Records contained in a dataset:
# # # # #
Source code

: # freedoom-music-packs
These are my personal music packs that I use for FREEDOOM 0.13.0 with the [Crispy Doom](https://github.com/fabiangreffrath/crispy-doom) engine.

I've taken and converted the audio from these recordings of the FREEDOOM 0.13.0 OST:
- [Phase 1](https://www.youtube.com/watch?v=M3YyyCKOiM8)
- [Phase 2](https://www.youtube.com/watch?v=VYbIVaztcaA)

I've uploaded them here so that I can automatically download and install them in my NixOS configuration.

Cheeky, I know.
# # # # #
Using the records above, report each line that contains the word "https" by copying it.

[Solution for this task]
These are my personal music packs that I use for FREEDOOM 0.13.0 with the [Crispy Doom](https://github.com/fabiangreffrath/crispy-doom) engine.
- [Phase 1](https://www.youtube.com/watch?v=M3YyyCKOiM8)
- [Phase 2](https://www.youtube.com/watch?v=VYbIVaztcaA)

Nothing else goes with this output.